Tehran: Two German journalists detained in Iran since October have met their families, an official said on Tuesday, as Germany's foreign minister thanked his Iranian counterpart for his help.
The relatives were allowed to meet the two men late Monday in the northwest city of Tabriz, about 530 kilometres (330 miles) northwest of the capital Tehran, where they are in jail, Iranian foreign ministry spokesman Ramin Mehmanparast told reporters.
"Yesterday, they went from Tehran to Tabriz and they met the two detainees," Mehmanparast said.
He said before going to Tabriz, the family members met Iran's Foreign Minister Ali Akbar Salehi, who had been "very active" in arranging the meeting.
"Their case will be decided by the judiciary and if found innocent the two Germans will be released," Mehmanparast said.
German Foreign Minister Guido Westerwelle thanked his Iranian counterpart for his "support", in a statement published on the foreign ministry website.
But Germany wanted to see them freed and allowed to return home, he repeated.
The official news agency IRNA reported that the foreign ministry "has made it possible for two German nationals arrested in Iran to meet their families" after Westerwelle had appealed to Salehi.
The request had been granted "on humanitarian grounds" and took into account the Christian holiday season, IRNA said.
"The German foreign ministry and the German embassy had been informed," it added.
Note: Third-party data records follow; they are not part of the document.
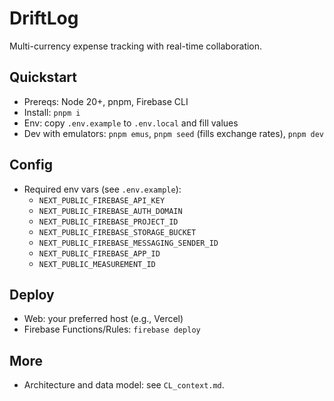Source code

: # DriftLog

Multi-currency expense tracking with real-time collaboration.

## Quickstart

- Prereqs: Node 20+, pnpm, Firebase CLI
- Install: `pnpm i`
- Env: copy `.env.example` to `.env.local` and fill values
- Dev with emulators: `pnpm emus`, `pnpm seed` (fills exchange rates), `pnpm dev`

## Config

- Required env vars (see `.env.example`):
  - `NEXT_PUBLIC_FIREBASE_API_KEY`
  - `NEXT_PUBLIC_FIREBASE_AUTH_DOMAIN`
  - `NEXT_PUBLIC_FIREBASE_PROJECT_ID`
  - `NEXT_PUBLIC_FIREBASE_STORAGE_BUCKET`
  - `NEXT_PUBLIC_FIREBASE_MESSAGING_SENDER_ID`
  - `NEXT_PUBLIC_FIREBASE_APP_ID`
  - `NEXT_PUBLIC_MEASUREMENT_ID`

## Deploy

- Web: your preferred host (e.g., Vercel)
- Firebase Functions/Rules: `firebase deploy`

## More

- Architecture and data model: see `CL_context.md`.
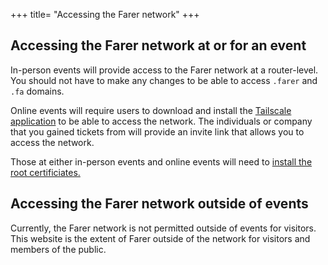 +++
title= "Accessing the Farer network"
+++

## Accessing the Farer network at or for an event
In-person events will provide access to the Farer network at a router-level. You should not have to make any changes to be able to access `.farer` and `.fa` domains.

Online events will require users to download and install the [Tailscale application](https://tailscale.com) to be able to access the network. The individuals or company that you gained tickets from will provide an invite link that allows you to access the network.

Those at either in-person events and online events will need to [install the root certificiates.](/members/root-ca)

## Accessing the Farer network outside of events
Currently, the Farer network is not permitted outside of events for visitors. This website is the extent of Farer outside of the network for visitors and members of the public.
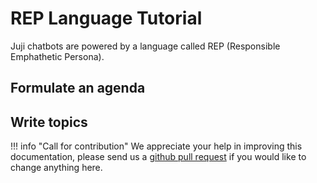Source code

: # REP Language Tutorial

Juji chatbots are powered by a language called REP (Responsible Emphathetic Persona).

## Formulate an agenda

## Write topics

!!! info "Call for contribution"
    We appreciate your help in improving this documentation, please send us a
    [github pull request](https://github.com/juji-io/docs) if you would like to
    change anything here.
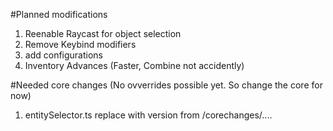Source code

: #Planned modifications

1. Reenable Raycast for object selection
2. Remove Keybind modifiers
3. add configurations
4. Inventory Advances (Faster, Combine not accidently)

#Needed core changes (No ovverrides possible yet. So change the core for now)

1. entitySelector.ts replace with version from /corechanges/....
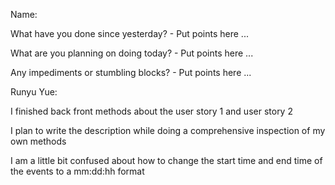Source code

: Name:

What have you done since yesterday? - Put points here ...

What are you planning on doing today? - Put points here ...

Any impediments or stumbling blocks? - Put points here ...

Runyu Yue:

  I finished back front methods about the user story 1 and user story 2
  
  I plan to write the description while doing a comprehensive inspection of my own methods
  
  I am a little bit confused about how to change the start time and end time of the events to a mm:dd:hh format
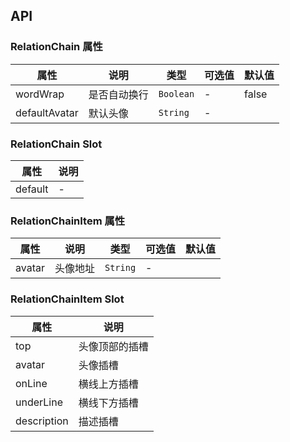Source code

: ## API

### RelationChain 属性
属性 | 说明 | 类型 | 可选值 | 默认值
---|---|---|---|---
wordWrap | 是否自动换行 | `Boolean` | - | false
defaultAvatar | 默认头像 | `String` | - | 

### RelationChain Slot
属性 | 说明
---|---
default | -

### RelationChainItem 属性
属性 | 说明 | 类型 | 可选值 | 默认值
---|---|---|---|---
avatar | 头像地址 | `String` | - | 

### RelationChainItem Slot
属性 | 说明
---|---
top | 头像顶部的插槽
avatar | 头像插槽
onLine | 横线上方插槽
underLine | 横线下方插槽
description | 描述插槽
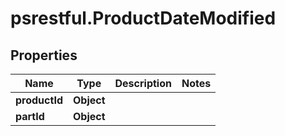 # psrestful.ProductDateModified

## Properties
Name | Type | Description | Notes
------------ | ------------- | ------------- | -------------
**productId** | **Object** |  | 
**partId** | **Object** |  | 
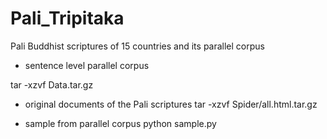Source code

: # Pali_Tripitaka

Pali Buddhist scriptures of 15 countries and its parallel corpus  

- sentence level parallel corpus 

tar -xzvf Data.tar.gz

- original documents of the Pali scriptures
tar -xzvf Spider/all.html.tar.gz

- sample from parallel corpus
python sample.py
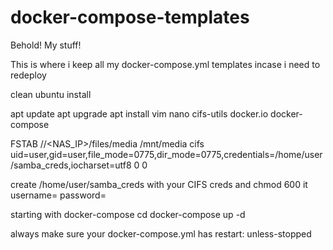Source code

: # docker-compose-templates
Behold! My stuff!

This is where i keep all my docker-compose.yml templates incase i need to redeploy

clean ubuntu install

apt update
apt upgrade
apt install vim nano cifs-utils docker.io docker-compose

FSTAB
//<NAS_IP>/files/media /mnt/media cifs uid=user,gid=user,file_mode=0775,dir_mode=0775,credentials=/home/user/samba_creds,iocharset=utf8 0 0

create /home/user/samba_creds with your CIFS creds and chmod 600 it
username=<username>
password=<password>

starting with docker-compose
cd <folder>
docker-compose up -d

always make sure your docker-compose.yml has restart: unless-stopped
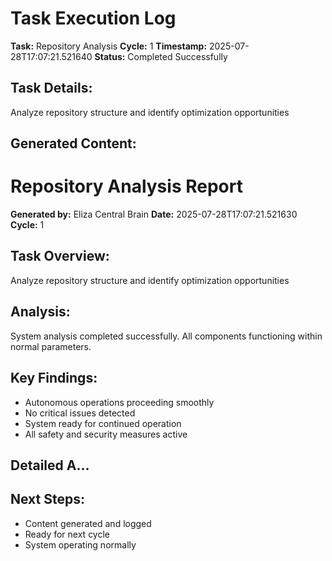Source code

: # Task Execution Log
        
**Task:** Repository Analysis
**Cycle:** 1
**Timestamp:** 2025-07-28T17:07:21.521640
**Status:** Completed Successfully

## Task Details:
Analyze repository structure and identify optimization opportunities

## Generated Content:
# Repository Analysis Report

**Generated by:** Eliza Central Brain
**Date:** 2025-07-28T17:07:21.521630
**Cycle:** 1

## Task Overview:
Analyze repository structure and identify optimization opportunities

## Analysis:
System analysis completed successfully. All components functioning within normal parameters.

## Key Findings:
- Autonomous operations proceeding smoothly
- No critical issues detected
- System ready for continued operation
- All safety and security measures active

## Detailed A...

## Next Steps:
- Content generated and logged
- Ready for next cycle
- System operating normally
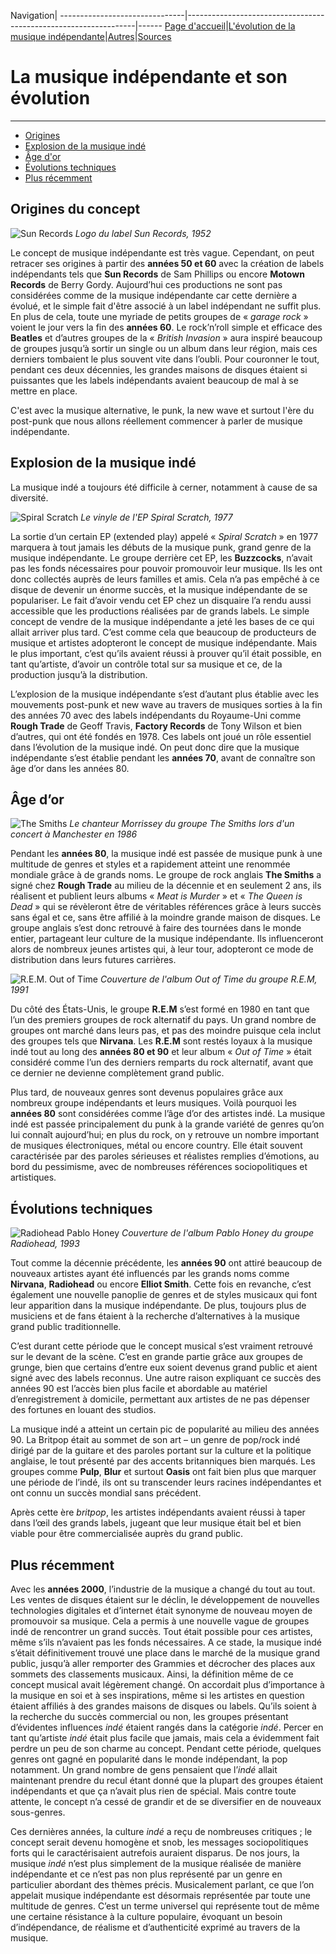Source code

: Navigation|
-------------------------------|-----------------------------------------------------------------|------
[Page d'accueil](/indie-music/)|[L'évolution de la musique indépendante](./evolution)|[Autres](./autres)|[Sources](./sources)

# La musique indépendante et son évolution

***

   * [Origines](#origines-du-concept)
   * [Explosion de la musique indé](#explosion-de-la-musique-indé)
   * [Âge d'or](#âge-dor)
   * [Évolutions techniques](#évolutions-techniques)
   * [Plus récemment](#plus-récemment)

## Origines du concept
 
 ![Sun Records](https://zupimages.net/up/21/43/q4dl.jpg)
 *Logo du label Sun Records, 1952*

Le concept de musique indépendante est très vague. Cependant, on peut retracer ses origines à partir des **années 50 et 60** avec la création de labels indépendants tels que **Sun Records** de Sam Phillips ou encore **Motown Records** de Berry Gordy. Aujourd’hui ces productions ne sont pas considérées comme de la musique indépendante car cette dernière a évolué, et le simple fait d'être associé à un label indépendant ne suffit plus.
En plus de cela, toute une myriade de petits groupes de « *garage rock* » voient le jour vers la fin des **années 60**. Le rock’n’roll simple et efficace des **Beatles** et d’autres groupes de la « *British Invasion* » aura inspiré beaucoup de groupes jusqu’à sortir un single ou un album dans leur région, mais ces derniers tombaient le plus souvent vite dans l’oubli. Pour couronner le tout, pendant ces deux décennies, les grandes maisons de disques étaient si puissantes que les labels indépendants avaient beaucoup de mal à se mettre en place.

C'est avec la musique alternative, le punk, la new wave et surtout l'ère du post-punk que nous allons réellement commencer à parler de musique indépendante.
 
## Explosion de la musique indé
 
La musique indé a toujours été difficile à cerner, notamment à cause de sa diversité.

![Spiral Scratch](https://zupimages.net/up/21/43/qhhn.jpg)
*Le vinyle de l'EP Spiral Scratch, 1977*

La sortie d’un certain EP (extended play) appelé « *Spiral Scratch* » en 1977 marquera à tout jamais les débuts de la musique punk, grand genre de la musique indépendante. Le groupe derrière cet EP, les **Buzzcocks**, n’avait pas les fonds nécessaires pour pouvoir promouvoir leur musique. Ils les ont donc collectés auprès de leurs familles et amis. Cela n’a pas empêché à ce disque de devenir un énorme succès, et la musique indépendante de se populariser.
Le fait d’avoir vendu cet EP chez un disquaire l’a rendu aussi accessible que les productions réalisées par de grands labels. Le simple concept de vendre de la musique indépendante a jeté les bases de ce qui allait arriver plus tard. C’est comme cela que beaucoup de producteurs de musique et artistes adopteront le concept de musique indépendante. Mais le plus important, c’est qu’ils avaient réussi à prouver qu’il était possible, en tant qu’artiste, d’avoir un contrôle total sur sa musique et ce, de la production jusqu’à la distribution.

L’explosion de la musique indépendante s’est d’autant plus établie avec les mouvements post-punk et new wave au travers de musiques sorties à la fin des années 70 avec des labels indépendants du Royaume-Uni comme **Rough Trade** de Geoff Travis, **Factory Records** de Tony Wilson et bien d’autres, qui ont été fondés en 1978. Ces labels ont joué un rôle essentiel dans l’évolution de la musique indé.
On peut donc dire que la musique indépendante s’est établie pendant les **années 70**, avant de connaître son âge d’or dans les années 80.
 
## Âge d’or
 
![The Smiths](https://zupimages.net/up/21/43/ldsx.jpg)
*Le chanteur Morrissey du groupe The Smiths lors d'un concert à Manchester en 1986*

Pendant les **années 80**, la musique indé est passée de musique punk à une multitude de genres et styles et a rapidement atteint une renommée mondiale grâce à de grands noms.
Le groupe de rock anglais **The Smiths** a signé chez **Rough Trade** au milieu de la décennie et en seulement 2 ans, ils réalisent et publient leurs albums « *Meat is Murder* » et « *The Queen is Dead* » qui se révèleront être de véritables références grâce à leurs succès sans égal et ce, sans être affilié à la moindre grande maison de disques. Le groupe anglais s’est donc retrouvé à faire des tournées dans le monde entier, partageant leur culture de la musique indépendante. Ils influenceront alors de nombreux jeunes artistes qui, à leur tour, adopteront ce mode de distribution dans leurs futures carrières.

![R.E.M. Out of Time](https://zupimages.net/up/21/43/2qy8.jpg)
*Couverture de l'album Out of Time du groupe R.E.M, 1991*

Du côté des États-Unis, le groupe **R.E.M** s’est formé en 1980 en tant que l’un des premiers groupes de rock alternatif du pays. Un grand nombre de groupes ont marché dans leurs pas, et pas des moindre puisque cela inclut des groupes tels que **Nirvana**. Les **R.E.M** sont restés loyaux à la musique indé tout au long des **années 80 et 90** et leur album « *Out of Time* » était considéré comme l’un des derniers remparts du rock alternatif, avant que ce dernier ne devienne complètement grand public.

Plus tard, de nouveaux genres sont devenus populaires grâce aux nombreux groupe indépendants et leurs musiques. Voilà pourquoi les **années 80** sont considérées comme l’âge d’or des artistes indé. La musique indé est passée principalement du punk à la grande variété de genres qu’on lui connaît aujourd’hui; en plus du rock, on y retrouve un nombre important de musiques électroniques, métal ou encore country. Elle était souvent caractérisée par des paroles sérieuses et réalistes remplies d’émotions, au bord du pessimisme, avec de nombreuses références sociopolitiques et artistiques.

## Évolutions techniques
 
![Radiohead Pablo Honey](https://zupimages.net/up/21/43/yi9o.jpg)
*Couverture de l'album Pablo Honey du groupe Radiohead, 1993*

Tout comme la décennie précédente, les **années 90** ont attiré beaucoup de nouveaux artistes ayant été influencés par les grands noms comme **Nirvana**, **Radiohead** ou encore **Elliot Smith**. Cette fois en revanche, c’est également une nouvelle panoplie de genres et de styles musicaux qui font leur apparition dans la musique indépendante. De plus, toujours plus de musiciens et de fans étaient à la recherche d’alternatives à la musique grand public traditionnelle.

C’est durant cette période que le concept musical s’est vraiment retrouvé sur le devant de la scène. C’est en grande partie grâce aux groupes de grunge, bien que certains d’entre eux soient devenus grand public et aient signé avec des labels reconnus. Une autre raison expliquant ce succès des années 90 est l’accès bien plus facile et abordable au matériel d’enregistrement à domicile, permettant aux artistes de ne pas dépenser des fortunes en louant des studios.

La musique indé a atteint un certain pic de popularité au milieu des années 90. La Britpop était au sommet de son art – un genre de pop/rock indé dirigé par de la guitare et des paroles portant sur la culture et la politique anglaise, le tout présenté par des accents britanniques bien marqués. Les groupes comme **Pulp**, **Blur** et surtout **Oasis** ont fait bien plus que marquer une période de l’indé, ils ont su transcender leurs racines indépendantes et ont connu un succès mondial sans précédent.

Après cette ère *britpop*, les artistes indépendants avaient réussi à taper dans l’œil des grands labels, jugeant que leur musique était bel et bien viable pour être commercialisée auprès du grand public.
 
## Plus récemment
 
Avec les **années 2000**, l’industrie de la musique a changé du tout au tout. Les ventes de disques étaient sur le déclin, le développement de nouvelles technologies digitales et d’internet était synonyme de nouveau moyen de promouvoir sa musique. Cela a permis à une nouvelle vague de groupes indé de rencontrer un grand succès. Tout était possible pour ces artistes, même s’ils n’avaient pas les fonds nécessaires. A ce stade, la musique indé s’était définitivement trouvé une place dans le marché de la musique grand public, jusqu’à aller remporter des Grammies et décrocher des places aux sommets des classements musicaux.
Ainsi, la définition même de ce concept musical avait légèrement changé. On accordait plus d’importance à la musique en soi et à ses inspirations, même si les artistes en question étaient affiliés à des grandes maisons de disques ou labels. Qu’ils soient à la recherche du succès commercial ou non, les groupes présentant d’évidentes influences *indé* étaient rangés dans la catégorie *indé*. Percer en tant qu’artiste *indé* était plus facile que jamais, mais cela a évidemment fait perdre un peu de son charme au concept.
Pendant cette période, quelques genres ont gagné en popularité dans le monde indépendant, la pop notamment. Un grand nombre de gens pensaient que l’*indé* allait maintenant prendre du recul étant donné que la plupart des groupes étaient indépendants et que ça n’avait plus rien de spécial. Mais contre toute attente, le concept n’a cessé de grandir et de se diversifier en de nouveaux sous-genres.

Ces dernières années, la culture *indé* a reçu de nombreuses critiques ; le concept serait devenu homogène et snob, les messages sociopolitiques forts qui le caractérisaient autrefois auraient disparus. De nos jours, la musique *indé* n’est plus simplement de la musique réalisée de manière indépendante et ce n’est pas non plus représenté par un genre en particulier abordant des thèmes précis. Musicalement parlant, ce que l’on appelait musique indépendante est désormais représentée par toute une multitude de genres. C’est un terme universel qui représente tout de même une certaine résistance à la culture populaire, évoquant un besoin d’indépendance, de réalisme et d’authenticité exprimé au travers de la musique.

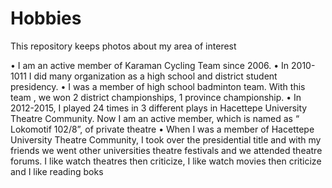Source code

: # Hobbies
This repository keeps photos about my area of interest

•	I am an active member of Karaman Cycling Team since 2006.
•	In 2010-1011 I did many organization as a high school and district student presidency.
•	I was a member of high school badminton team. With this team , we won 2 district championships, 1 province championship.
•	In 2012-2015, I played 24 times in 3 different plays in Hacettepe University Theatre Community. Now I am an  active member, 
which is named  as “ Lokomotif 102/8”, of private theatre 
•	When I was a member of Hacettepe University Theatre Community, I took over the presidential title and with my friends 
we went other universities  theatre festivals and  we attended theatre  forums.
I like watch theatres then criticize, I like watch movies then criticize and I like reading boks

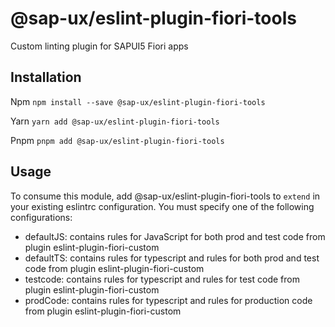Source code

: # @sap-ux/eslint-plugin-fiori-tools

Custom linting plugin for SAPUI5 Fiori apps

## Installation

Npm
`npm install --save @sap-ux/eslint-plugin-fiori-tools`

Yarn
`yarn add @sap-ux/eslint-plugin-fiori-tools`

Pnpm
`pnpm add @sap-ux/eslint-plugin-fiori-tools`

## Usage

To consume this module, add @sap-ux/eslint-plugin-fiori-tools to `extend` in your existing eslintrc configuration. You must specify one of the following configurations:

- defaultJS: contains rules for JavaScript for both prod and test code from plugin eslint-plugin-fiori-custom 
- defaultTS: contains rules for typescript and rules for both prod and test code from plugin eslint-plugin-fiori-custom 
- testcode: contains rules for typescript and rules for test code from plugin eslint-plugin-fiori-custom
- prodCode: contains rules for typescript and rules for production code from plugin eslint-plugin-fiori-custom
Moussa Kahlilolahi, the general prosecutor in the city of Tabriz had announced the meeting on Monday in a statement carried by the official IRNA news agency.
German officials had earlier on Monday summoned the Iranian ambassador over repeated failed efforts to set up the encounter despite "several firm promises" from the Iranian side, German foreign ministry spokesman Stefan Bredohl said.
German weekly Bild am Sonntag has said its two employees, who have not been named, travelled to Iran to investigate the case of Sakineh Mohammadi-Ashtiani, a woman sentenced to death by stoning for adultery.
They were arrested on October 10 in Tabriz together with the son and family lawyer of Ashtiani, whose case has sparked international outrage and diplomatic intervention by several Western governments as well as the Vatican.
Iran says the two entered the country on tourist visas and failed to obtain the necessary accreditation for journalists from the authorities before "posing as reporters" when they contacted her family.
Iran's prosecutor general Gholam Hossein Mohseni Ejeie said on December 5 that the two Germans were being investigated for illegal entry to the country, but denied they faced espionage charges.
"These two did some violations after entering the country, which is under investigation. Nobody labelled them as spies," he was quoted as saying at the time.